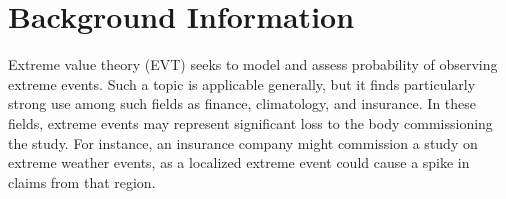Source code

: 
\section{Background Information}
Extreme value theory (EVT) seeks to model and assess probability of observing
  extreme events.  Such a topic is applicable generally, but it finds
  particularly strong use among such fields as finance, climatology, and insurance.
  \findcite  In these fields, extreme events may represent significant loss to
  the body commissioning the study.  For instance, an insurance company might
  commission a study on extreme weather events, as a localized extreme event
  could cause a spike in claims from that region.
++++++
◆ What is needed: Omit the pictures, then output every record exactly as given.

◆ Response to this exercise:
Source code

: 
\section{Background Information}
Extreme value theory (EVT) seeks to model and assess probability of observing
  extreme events.  Such a topic is applicable generally, but it finds
  particularly strong use among such fields as finance, climatology, and insurance.
  \findcite  In these fields, extreme events may represent significant loss to
  the body commissioning the study.  For instance, an insurance company might
  commission a study on extreme weather events, as a localized extreme event
  could cause a spike in claims from that region.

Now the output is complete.